Collected data:
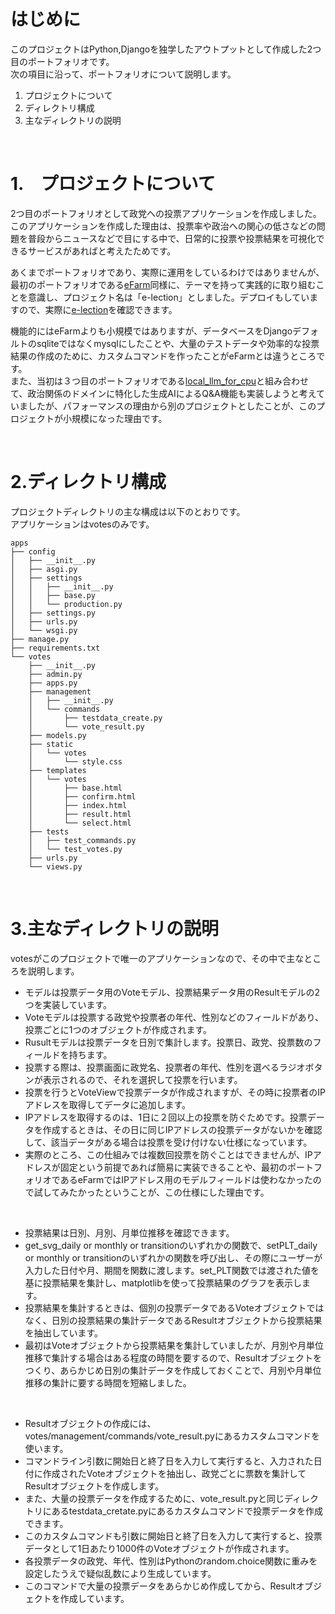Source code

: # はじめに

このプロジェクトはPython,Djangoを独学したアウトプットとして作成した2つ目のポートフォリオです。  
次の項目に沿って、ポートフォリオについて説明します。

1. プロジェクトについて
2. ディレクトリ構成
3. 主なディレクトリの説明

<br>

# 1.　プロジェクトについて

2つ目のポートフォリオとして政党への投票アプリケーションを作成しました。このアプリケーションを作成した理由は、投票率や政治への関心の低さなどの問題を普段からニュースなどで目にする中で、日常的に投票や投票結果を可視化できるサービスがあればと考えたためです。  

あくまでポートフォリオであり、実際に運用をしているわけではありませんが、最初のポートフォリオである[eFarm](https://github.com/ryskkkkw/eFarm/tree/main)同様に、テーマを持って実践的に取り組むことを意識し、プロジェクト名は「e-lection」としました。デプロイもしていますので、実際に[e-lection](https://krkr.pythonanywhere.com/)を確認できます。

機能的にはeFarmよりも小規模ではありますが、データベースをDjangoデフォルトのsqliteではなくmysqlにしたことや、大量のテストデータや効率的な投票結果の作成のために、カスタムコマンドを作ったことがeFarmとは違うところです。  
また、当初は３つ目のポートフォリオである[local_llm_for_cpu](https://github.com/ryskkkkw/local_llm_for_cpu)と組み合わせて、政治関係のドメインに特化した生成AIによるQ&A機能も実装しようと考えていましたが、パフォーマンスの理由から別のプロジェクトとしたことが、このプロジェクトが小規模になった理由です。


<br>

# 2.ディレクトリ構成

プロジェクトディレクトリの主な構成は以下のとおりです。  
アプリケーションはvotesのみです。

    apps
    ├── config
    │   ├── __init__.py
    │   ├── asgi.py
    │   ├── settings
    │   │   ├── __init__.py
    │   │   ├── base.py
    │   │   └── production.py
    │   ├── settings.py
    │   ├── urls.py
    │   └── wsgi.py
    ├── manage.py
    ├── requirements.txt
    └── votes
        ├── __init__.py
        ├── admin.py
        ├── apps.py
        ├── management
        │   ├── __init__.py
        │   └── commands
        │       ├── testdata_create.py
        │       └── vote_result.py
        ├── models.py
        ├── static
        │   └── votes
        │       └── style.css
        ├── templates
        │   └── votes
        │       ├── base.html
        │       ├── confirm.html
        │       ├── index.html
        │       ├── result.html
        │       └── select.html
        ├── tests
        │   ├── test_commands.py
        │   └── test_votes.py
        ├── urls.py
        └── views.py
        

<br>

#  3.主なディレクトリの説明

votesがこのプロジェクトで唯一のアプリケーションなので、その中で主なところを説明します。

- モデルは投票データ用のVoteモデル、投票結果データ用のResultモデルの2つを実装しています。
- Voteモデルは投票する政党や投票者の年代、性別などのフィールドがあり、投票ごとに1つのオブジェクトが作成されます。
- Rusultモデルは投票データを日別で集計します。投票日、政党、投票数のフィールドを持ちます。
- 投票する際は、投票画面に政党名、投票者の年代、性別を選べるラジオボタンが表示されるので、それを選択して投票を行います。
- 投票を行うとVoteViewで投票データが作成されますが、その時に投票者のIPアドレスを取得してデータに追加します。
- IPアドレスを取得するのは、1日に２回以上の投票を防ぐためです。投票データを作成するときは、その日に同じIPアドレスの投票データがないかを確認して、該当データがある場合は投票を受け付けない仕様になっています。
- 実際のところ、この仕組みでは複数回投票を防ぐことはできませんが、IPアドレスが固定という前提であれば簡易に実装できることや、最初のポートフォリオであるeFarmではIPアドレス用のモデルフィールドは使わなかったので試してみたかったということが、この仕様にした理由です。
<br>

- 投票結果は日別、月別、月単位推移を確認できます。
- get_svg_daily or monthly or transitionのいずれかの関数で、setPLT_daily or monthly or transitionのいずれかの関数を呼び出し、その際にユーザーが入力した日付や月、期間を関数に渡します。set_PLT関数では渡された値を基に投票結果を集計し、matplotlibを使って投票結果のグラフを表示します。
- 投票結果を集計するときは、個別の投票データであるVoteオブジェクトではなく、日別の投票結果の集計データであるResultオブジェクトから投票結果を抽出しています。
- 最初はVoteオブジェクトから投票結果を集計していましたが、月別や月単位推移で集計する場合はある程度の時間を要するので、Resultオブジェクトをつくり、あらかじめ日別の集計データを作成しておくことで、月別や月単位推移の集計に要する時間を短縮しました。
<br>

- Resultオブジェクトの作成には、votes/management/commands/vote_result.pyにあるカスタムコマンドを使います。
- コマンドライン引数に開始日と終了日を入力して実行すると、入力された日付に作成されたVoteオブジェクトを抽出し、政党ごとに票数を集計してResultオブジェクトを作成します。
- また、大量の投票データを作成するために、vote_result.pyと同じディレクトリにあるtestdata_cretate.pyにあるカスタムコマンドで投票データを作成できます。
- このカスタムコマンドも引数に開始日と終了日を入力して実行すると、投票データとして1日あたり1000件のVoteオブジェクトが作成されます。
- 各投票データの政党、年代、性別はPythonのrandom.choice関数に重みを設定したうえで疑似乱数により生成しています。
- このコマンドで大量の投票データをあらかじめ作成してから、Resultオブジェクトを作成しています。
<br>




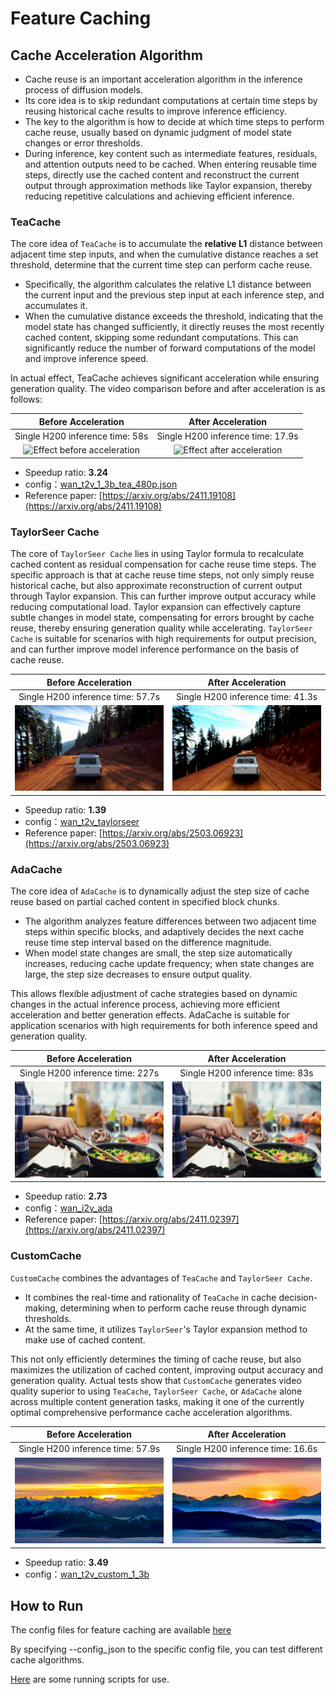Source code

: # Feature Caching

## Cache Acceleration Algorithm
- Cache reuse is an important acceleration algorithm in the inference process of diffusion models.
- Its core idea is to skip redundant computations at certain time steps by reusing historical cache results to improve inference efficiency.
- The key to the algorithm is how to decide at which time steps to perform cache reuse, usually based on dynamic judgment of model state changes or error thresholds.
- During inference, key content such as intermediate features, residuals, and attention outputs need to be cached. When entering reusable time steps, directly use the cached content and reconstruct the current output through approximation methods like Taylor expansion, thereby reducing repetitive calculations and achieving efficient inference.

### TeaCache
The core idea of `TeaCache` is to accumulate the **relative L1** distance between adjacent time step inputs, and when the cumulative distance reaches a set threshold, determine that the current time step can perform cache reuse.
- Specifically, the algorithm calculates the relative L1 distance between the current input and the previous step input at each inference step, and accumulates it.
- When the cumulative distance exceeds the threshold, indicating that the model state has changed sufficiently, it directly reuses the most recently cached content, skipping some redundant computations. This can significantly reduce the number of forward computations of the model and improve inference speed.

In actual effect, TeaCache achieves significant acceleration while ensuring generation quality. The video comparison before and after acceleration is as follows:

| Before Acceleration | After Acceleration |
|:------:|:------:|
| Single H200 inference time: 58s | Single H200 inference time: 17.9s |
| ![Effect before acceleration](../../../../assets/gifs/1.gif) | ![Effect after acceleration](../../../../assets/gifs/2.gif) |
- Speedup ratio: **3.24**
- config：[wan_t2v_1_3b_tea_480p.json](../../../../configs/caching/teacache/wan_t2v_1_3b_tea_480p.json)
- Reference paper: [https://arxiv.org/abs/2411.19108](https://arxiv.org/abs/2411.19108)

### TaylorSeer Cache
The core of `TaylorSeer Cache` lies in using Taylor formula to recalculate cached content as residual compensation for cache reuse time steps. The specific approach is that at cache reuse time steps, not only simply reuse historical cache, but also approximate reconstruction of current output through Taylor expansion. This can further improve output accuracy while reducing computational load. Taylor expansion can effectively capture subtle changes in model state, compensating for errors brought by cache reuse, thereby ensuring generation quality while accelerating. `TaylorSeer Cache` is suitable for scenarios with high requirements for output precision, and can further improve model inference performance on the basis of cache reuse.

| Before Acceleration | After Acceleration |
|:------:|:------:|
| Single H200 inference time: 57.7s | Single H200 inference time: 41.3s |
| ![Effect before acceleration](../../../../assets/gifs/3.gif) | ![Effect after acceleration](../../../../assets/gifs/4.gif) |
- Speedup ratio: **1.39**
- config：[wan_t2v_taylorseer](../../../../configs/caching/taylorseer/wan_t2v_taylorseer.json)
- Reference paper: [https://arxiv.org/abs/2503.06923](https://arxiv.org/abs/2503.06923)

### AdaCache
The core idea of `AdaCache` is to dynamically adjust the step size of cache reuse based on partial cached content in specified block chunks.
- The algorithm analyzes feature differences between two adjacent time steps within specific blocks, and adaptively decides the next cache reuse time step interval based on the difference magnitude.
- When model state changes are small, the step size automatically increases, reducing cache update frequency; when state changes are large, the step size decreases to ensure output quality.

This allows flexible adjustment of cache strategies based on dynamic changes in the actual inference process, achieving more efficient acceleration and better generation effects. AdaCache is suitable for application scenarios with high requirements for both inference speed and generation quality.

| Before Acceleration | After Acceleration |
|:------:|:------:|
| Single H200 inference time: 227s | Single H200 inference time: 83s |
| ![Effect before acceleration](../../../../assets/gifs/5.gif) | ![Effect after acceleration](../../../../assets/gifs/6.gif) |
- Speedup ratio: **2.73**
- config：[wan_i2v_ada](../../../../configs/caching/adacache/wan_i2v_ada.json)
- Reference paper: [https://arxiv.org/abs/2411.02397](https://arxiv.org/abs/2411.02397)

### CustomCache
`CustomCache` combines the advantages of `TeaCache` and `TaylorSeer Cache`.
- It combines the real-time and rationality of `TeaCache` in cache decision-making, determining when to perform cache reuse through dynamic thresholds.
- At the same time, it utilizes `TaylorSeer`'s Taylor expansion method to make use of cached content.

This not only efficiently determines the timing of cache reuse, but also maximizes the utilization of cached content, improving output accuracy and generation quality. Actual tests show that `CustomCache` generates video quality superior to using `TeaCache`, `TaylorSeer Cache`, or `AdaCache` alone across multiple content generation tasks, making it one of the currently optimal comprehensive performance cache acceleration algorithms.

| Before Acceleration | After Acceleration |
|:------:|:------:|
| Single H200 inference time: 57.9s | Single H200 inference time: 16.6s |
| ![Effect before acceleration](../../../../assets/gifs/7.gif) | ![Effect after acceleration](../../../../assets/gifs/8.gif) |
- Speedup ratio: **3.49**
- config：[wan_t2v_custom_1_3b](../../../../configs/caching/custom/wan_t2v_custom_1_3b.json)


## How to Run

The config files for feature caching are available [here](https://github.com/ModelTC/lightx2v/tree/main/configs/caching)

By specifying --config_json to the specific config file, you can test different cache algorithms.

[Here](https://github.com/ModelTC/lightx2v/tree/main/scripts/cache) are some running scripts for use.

# WHAT YOU NEED TO DO:
Reproduce only the lines running from the beginning of the entries above to the line holding "アプリケーションはvotesのみです。", inclusive. Pictures stay out of the copy.

# COMPLETED EXERCISE:
Source code

: # はじめに

このプロジェクトはPython,Djangoを独学したアウトプットとして作成した2つ目のポートフォリオです。  
次の項目に沿って、ポートフォリオについて説明します。

1. プロジェクトについて
2. ディレクトリ構成
3. 主なディレクトリの説明

<br>

# 1.　プロジェクトについて

2つ目のポートフォリオとして政党への投票アプリケーションを作成しました。このアプリケーションを作成した理由は、投票率や政治への関心の低さなどの問題を普段からニュースなどで目にする中で、日常的に投票や投票結果を可視化できるサービスがあればと考えたためです。  

あくまでポートフォリオであり、実際に運用をしているわけではありませんが、最初のポートフォリオである[eFarm](https://github.com/ryskkkkw/eFarm/tree/main)同様に、テーマを持って実践的に取り組むことを意識し、プロジェクト名は「e-lection」としました。デプロイもしていますので、実際に[e-lection](https://krkr.pythonanywhere.com/)を確認できます。

機能的にはeFarmよりも小規模ではありますが、データベースをDjangoデフォルトのsqliteではなくmysqlにしたことや、大量のテストデータや効率的な投票結果の作成のために、カスタムコマンドを作ったことがeFarmとは違うところです。  
また、当初は３つ目のポートフォリオである[local_llm_for_cpu](https://github.com/ryskkkkw/local_llm_for_cpu)と組み合わせて、政治関係のドメインに特化した生成AIによるQ&A機能も実装しようと考えていましたが、パフォーマンスの理由から別のプロジェクトとしたことが、このプロジェクトが小規模になった理由です。


<br>

# 2.ディレクトリ構成

プロジェクトディレクトリの主な構成は以下のとおりです。  
アプリケーションはvotesのみです。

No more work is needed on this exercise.